**ABOUT THIS TASK**. Your response should reproduce every line of the entries that contains the word "without".

**MATERIAL SHOWN**.
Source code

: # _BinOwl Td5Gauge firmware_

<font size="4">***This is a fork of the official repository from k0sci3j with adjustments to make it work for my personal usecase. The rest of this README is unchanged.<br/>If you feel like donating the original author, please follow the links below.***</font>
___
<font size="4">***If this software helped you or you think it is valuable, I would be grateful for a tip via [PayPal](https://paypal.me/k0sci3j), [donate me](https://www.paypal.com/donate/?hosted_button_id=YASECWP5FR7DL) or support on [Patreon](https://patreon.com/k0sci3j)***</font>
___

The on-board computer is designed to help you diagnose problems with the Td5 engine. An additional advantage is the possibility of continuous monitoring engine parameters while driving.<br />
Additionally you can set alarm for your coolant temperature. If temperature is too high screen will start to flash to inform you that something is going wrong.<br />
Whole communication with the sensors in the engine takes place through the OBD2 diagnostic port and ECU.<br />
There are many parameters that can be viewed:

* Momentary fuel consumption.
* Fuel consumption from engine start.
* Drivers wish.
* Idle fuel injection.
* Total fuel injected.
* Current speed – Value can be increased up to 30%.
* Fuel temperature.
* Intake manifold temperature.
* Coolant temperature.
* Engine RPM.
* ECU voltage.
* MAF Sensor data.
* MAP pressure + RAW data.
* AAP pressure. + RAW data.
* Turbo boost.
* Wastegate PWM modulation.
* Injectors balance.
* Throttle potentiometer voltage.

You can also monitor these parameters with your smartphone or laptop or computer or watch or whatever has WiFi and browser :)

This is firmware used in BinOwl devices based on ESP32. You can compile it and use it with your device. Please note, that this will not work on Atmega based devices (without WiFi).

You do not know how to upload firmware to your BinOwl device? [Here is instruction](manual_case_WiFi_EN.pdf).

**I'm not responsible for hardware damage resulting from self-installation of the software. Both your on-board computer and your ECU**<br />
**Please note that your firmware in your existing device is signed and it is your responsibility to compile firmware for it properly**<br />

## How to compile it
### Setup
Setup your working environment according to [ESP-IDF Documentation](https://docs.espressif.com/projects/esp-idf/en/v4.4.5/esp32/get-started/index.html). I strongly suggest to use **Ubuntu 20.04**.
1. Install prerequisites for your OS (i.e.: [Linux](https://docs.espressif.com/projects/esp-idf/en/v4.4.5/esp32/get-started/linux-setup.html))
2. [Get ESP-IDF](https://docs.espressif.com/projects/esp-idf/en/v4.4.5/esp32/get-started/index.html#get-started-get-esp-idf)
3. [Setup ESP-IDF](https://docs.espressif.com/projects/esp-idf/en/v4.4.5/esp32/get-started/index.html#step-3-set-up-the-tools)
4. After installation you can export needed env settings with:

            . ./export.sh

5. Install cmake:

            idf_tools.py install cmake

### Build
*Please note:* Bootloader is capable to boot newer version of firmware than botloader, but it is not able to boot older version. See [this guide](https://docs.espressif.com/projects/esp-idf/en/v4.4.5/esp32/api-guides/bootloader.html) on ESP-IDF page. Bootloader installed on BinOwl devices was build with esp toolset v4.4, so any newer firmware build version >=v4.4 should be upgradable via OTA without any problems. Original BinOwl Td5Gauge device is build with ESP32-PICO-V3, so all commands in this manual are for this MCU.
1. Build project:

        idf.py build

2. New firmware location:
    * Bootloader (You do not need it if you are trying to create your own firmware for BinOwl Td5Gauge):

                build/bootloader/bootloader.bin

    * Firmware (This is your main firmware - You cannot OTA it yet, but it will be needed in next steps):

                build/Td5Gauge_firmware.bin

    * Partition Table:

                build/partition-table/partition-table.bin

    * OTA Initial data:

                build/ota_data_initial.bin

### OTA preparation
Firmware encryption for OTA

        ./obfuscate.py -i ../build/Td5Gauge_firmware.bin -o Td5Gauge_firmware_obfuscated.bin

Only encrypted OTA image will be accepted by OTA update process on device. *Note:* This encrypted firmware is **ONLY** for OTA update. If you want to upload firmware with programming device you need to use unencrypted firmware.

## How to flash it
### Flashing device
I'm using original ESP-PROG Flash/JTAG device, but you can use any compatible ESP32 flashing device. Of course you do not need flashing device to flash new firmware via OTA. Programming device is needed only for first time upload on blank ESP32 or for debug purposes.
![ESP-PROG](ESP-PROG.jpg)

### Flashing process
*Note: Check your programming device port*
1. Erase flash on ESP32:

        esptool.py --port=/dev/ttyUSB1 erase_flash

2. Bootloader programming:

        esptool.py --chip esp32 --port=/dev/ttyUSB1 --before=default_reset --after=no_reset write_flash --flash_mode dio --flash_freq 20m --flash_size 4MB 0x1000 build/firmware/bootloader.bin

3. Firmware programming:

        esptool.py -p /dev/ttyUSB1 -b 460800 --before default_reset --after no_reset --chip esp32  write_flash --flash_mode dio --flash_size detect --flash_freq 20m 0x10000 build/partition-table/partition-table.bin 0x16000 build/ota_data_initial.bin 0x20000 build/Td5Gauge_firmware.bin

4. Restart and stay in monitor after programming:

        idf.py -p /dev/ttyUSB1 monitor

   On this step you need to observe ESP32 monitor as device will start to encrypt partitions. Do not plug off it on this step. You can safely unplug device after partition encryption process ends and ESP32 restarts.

**SOLVED EXERCISE**.
This is firmware used in BinOwl devices based on ESP32. You can compile it and use it with your device. Please note, that this will not work on Atmega based devices (without WiFi).
*Please note:* Bootloader is capable to boot newer version of firmware than botloader, but it is not able to boot older version. See [this guide](https://docs.espressif.com/projects/esp-idf/en/v4.4.5/esp32/api-guides/bootloader.html) on ESP-IDF page. Bootloader installed on BinOwl devices was build with esp toolset v4.4, so any newer firmware build version >=v4.4 should be upgradable via OTA without any problems. Original BinOwl Td5Gauge device is build with ESP32-PICO-V3, so all commands in this manual are for this MCU.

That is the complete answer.